Ia masih teringat dengan jelas wajah Dena yang meringis kesakitan ketika perutnya ditusuk dua kali oleh musuh.

Nathan yang terlambat membawanya ke rumah sakit membuat gadis itu meninggal di perjalanan.

Hati Nathan retak bagaikan kaca yang tersiram air mendidih. Kehilangan Dena sama hal dengan ia kehilangan dunia.

Nathan hancur, bahkan dirinya yang dulu terkenal sangat ramah pada orang lain berubah menjadi sosok yang dingin dan sulit tersentuh.

Dena adalah cinta pertama yang sulit ia lupakan, namun sejak bertemu dengan Safira ia seolah mendapatkan kembali secercah harapan.

Apalagi kepribadian Safira yang mirip dengan Dena membuatnya semakin tertarik untuk mendekatinya.

Awalnya ia memang penasaran dengan Safira. Namun seiring berjalannya waktu, cinta itu kembali tumbuh, membuat Nathan merasakan ketakutannya kembali.

Hingga akhirnya kebenaran tentang gadis itu terungkap yang membuatnya kembali merasakan patah hati.

Safira menepuk lengan Nathan ketika menyadari lelaki itu melamun setelah menceritakan segalanya.

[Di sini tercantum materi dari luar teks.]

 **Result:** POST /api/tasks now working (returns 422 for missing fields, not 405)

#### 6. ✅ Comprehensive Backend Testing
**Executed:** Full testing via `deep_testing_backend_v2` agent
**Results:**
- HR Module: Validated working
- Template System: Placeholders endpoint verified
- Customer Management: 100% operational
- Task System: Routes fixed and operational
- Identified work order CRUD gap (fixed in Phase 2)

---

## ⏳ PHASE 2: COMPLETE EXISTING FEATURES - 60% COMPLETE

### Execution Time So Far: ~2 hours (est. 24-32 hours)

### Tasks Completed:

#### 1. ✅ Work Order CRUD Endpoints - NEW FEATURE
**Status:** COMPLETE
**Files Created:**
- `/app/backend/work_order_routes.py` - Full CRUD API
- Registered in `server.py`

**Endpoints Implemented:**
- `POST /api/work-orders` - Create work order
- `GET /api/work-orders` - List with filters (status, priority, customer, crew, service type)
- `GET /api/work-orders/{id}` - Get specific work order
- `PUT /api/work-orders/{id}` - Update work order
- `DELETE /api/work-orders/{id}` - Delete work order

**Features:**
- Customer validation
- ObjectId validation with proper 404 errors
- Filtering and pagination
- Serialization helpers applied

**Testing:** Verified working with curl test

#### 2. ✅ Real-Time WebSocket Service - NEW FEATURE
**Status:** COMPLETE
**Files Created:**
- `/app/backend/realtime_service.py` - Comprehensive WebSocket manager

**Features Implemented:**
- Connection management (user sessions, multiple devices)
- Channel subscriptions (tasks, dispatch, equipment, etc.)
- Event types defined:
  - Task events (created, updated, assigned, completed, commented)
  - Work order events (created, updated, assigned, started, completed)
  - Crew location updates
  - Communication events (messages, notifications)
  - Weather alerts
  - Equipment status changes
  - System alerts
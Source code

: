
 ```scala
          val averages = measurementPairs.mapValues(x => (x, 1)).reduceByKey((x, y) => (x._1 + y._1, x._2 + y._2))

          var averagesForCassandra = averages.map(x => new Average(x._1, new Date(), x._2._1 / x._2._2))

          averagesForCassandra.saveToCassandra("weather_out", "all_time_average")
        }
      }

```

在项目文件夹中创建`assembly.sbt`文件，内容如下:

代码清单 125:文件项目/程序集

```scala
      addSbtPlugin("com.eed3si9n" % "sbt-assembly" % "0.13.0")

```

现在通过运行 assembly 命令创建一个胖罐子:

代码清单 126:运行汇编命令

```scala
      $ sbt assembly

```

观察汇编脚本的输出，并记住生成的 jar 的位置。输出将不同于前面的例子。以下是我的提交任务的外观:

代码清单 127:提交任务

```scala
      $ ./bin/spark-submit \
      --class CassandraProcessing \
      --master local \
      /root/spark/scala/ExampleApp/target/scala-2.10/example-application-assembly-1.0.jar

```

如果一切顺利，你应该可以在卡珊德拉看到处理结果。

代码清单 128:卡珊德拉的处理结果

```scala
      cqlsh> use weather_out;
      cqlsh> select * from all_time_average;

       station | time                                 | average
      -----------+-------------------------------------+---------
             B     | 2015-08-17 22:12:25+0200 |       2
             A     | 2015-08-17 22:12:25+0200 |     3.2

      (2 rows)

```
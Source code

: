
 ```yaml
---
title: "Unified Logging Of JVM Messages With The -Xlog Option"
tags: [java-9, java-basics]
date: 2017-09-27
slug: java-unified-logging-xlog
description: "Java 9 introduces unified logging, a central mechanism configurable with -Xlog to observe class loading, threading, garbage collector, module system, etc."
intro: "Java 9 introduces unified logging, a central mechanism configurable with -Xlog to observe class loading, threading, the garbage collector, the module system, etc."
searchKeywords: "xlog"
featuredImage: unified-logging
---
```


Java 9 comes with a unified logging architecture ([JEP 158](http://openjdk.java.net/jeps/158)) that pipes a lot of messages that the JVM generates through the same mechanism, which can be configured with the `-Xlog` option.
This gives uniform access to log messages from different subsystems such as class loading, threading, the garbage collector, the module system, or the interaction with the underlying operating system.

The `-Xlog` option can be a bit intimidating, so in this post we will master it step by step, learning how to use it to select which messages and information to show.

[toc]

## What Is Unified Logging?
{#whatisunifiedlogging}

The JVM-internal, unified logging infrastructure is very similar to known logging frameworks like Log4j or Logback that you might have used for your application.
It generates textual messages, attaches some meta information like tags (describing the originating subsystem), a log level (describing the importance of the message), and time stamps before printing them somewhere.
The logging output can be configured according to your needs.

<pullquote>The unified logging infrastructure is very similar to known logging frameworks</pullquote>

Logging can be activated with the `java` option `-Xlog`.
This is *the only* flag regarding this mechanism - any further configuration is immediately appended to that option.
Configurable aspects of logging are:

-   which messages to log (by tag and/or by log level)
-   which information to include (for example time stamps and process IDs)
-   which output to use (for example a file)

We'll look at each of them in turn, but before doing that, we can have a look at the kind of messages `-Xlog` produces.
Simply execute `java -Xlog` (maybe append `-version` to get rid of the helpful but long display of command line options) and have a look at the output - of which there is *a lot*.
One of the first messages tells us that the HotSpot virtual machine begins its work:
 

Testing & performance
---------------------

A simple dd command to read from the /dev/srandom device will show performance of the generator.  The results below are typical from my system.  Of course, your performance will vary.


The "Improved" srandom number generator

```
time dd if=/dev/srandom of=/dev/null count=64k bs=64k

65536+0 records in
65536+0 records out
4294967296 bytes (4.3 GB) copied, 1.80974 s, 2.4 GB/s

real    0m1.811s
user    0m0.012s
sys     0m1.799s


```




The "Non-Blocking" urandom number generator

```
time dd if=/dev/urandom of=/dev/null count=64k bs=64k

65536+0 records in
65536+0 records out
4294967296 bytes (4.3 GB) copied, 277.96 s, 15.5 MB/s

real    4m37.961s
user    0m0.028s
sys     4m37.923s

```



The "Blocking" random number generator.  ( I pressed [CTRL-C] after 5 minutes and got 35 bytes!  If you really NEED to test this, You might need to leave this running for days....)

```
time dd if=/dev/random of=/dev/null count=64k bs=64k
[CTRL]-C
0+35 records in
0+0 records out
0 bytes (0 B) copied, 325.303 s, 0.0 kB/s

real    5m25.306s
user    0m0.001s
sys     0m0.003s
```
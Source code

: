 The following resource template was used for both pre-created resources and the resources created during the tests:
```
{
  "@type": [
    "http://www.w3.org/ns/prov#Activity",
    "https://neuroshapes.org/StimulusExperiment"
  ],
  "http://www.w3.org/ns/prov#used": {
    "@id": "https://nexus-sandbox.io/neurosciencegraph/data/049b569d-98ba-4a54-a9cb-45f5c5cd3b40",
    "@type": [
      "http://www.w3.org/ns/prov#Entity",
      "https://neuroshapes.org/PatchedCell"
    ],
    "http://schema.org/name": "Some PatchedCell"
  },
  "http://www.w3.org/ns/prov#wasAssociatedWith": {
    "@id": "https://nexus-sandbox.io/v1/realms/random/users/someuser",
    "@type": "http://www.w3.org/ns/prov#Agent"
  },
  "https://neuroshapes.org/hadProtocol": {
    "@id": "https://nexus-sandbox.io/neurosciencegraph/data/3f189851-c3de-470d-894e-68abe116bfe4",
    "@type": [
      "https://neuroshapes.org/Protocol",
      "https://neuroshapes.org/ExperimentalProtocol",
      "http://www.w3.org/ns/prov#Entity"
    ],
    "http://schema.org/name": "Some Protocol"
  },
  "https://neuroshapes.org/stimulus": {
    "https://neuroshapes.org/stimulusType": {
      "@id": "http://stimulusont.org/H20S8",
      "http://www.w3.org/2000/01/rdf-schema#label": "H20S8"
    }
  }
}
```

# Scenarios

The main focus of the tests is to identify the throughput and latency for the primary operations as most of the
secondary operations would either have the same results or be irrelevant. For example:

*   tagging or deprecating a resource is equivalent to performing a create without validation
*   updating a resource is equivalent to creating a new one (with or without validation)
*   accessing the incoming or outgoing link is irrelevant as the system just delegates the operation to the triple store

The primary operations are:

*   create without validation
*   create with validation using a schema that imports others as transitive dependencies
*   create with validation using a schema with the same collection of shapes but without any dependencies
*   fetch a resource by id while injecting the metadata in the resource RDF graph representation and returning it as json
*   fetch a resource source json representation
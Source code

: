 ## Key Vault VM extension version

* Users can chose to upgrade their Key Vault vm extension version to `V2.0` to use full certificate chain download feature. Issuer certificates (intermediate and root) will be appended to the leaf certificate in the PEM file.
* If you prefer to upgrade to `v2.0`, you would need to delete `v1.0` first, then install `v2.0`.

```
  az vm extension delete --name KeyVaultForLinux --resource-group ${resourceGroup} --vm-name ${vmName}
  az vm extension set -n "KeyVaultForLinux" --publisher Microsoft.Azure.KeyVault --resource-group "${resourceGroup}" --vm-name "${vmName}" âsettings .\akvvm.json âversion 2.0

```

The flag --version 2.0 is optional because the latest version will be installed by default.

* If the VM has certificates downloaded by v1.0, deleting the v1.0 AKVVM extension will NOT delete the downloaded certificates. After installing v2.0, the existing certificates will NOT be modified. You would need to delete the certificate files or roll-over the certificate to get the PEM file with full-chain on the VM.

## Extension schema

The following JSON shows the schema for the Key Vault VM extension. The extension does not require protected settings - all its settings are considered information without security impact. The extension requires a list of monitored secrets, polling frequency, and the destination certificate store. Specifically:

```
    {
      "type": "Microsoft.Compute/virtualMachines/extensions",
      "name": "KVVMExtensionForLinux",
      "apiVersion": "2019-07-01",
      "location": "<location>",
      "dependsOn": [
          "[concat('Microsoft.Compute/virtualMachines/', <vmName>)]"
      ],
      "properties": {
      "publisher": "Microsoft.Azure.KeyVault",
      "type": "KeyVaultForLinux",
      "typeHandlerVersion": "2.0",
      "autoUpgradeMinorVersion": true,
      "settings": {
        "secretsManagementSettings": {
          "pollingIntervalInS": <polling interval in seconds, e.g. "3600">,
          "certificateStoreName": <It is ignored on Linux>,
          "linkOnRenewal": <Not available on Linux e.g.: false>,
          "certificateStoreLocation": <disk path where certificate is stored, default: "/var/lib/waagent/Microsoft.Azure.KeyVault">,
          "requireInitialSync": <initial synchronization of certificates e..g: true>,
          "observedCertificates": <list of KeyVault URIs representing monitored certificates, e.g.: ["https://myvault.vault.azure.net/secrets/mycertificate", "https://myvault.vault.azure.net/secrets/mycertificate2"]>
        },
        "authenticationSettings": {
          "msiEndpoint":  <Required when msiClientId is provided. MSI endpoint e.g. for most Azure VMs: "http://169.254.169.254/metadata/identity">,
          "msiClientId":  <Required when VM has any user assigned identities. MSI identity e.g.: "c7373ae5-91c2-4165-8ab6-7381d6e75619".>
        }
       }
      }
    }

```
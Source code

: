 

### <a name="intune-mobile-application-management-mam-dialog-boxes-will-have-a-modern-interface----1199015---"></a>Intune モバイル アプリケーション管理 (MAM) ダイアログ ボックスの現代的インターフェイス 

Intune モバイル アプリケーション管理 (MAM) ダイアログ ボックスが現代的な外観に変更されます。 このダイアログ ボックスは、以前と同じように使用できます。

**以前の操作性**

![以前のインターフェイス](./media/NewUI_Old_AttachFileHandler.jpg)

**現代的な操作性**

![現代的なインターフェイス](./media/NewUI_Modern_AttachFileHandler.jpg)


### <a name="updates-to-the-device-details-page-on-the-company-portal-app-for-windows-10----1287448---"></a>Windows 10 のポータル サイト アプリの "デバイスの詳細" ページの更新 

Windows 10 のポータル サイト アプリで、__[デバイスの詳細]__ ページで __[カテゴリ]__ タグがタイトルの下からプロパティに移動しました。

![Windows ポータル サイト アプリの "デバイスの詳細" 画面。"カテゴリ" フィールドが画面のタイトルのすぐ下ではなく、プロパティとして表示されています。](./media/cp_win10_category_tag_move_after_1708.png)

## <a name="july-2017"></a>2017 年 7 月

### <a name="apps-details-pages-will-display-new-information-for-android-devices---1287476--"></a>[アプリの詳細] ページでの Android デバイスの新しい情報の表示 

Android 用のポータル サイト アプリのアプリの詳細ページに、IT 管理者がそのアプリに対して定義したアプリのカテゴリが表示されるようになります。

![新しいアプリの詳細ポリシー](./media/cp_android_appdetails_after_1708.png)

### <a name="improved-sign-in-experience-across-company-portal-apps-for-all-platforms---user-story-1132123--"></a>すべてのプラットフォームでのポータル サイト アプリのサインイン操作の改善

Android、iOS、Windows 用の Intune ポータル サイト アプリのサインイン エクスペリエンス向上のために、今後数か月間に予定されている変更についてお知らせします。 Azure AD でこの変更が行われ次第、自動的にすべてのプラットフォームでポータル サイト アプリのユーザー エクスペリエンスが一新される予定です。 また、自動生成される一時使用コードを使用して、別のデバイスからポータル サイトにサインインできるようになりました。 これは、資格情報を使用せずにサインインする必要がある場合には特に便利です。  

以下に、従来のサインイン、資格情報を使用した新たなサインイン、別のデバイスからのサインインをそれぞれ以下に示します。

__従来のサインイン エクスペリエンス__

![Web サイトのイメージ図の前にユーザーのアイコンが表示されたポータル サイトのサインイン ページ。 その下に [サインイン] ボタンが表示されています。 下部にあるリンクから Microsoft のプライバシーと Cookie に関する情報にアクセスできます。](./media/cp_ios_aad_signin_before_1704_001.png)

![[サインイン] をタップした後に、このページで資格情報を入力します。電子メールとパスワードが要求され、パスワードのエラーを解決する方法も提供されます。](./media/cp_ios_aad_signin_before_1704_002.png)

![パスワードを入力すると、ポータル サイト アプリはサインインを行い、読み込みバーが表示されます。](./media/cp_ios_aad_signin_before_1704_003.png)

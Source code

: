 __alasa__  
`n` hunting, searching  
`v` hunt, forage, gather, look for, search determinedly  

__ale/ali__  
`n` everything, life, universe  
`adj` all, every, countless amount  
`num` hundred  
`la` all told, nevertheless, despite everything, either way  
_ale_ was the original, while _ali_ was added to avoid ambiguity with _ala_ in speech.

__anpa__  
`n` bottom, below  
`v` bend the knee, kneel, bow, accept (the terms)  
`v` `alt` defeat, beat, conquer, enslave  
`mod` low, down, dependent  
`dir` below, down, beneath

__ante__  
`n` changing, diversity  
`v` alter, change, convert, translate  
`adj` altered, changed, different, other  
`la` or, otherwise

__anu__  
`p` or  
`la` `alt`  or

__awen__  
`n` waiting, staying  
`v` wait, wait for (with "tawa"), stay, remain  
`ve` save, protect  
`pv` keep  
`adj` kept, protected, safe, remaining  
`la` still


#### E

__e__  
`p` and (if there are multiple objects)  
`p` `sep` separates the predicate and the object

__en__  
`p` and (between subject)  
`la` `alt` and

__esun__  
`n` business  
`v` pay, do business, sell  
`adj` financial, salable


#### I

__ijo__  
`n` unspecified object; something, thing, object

Awalnya Safira sedikit kecewa mendengar kejujuran Nathan mengenai alasan lelaki itu mendekati dirinya. Namun, Safira memilih mengabaikan hal itu karena ia yakin saat ini Nathan telah yakin dengan perasaannya.

"Jadi karena itu Gema dendam sama kamu? Tapi itu bukan salah kamu, Nath. Semua itu takdir Tuhan." Nathan mengangguk setuju dengan pendapat Safira.

Namun sayangnya tidak dengan Gema. Baginya Nathan tetaplah orang yang menyebabkan kematian adiknya secara tidak langsung.

"Kisah lo udah kayak drama di tivi, Nath," ledek Rafa tiba-tiba.

"Lo tahu, Saf. Waktu kalian berdua berantem dia datang ke gue dan minta tolong buat jagain lo dengan tiba-tiba. Seorang Nathan milih minta tolong sama gue daripada sama temennya yang lain, dan lo tau apa alasan dia milih gue?"

Rafa tidak melanjutkan ucapannya sedangkan Safira menggeleng menanggapi pertanyaan lelaki itu.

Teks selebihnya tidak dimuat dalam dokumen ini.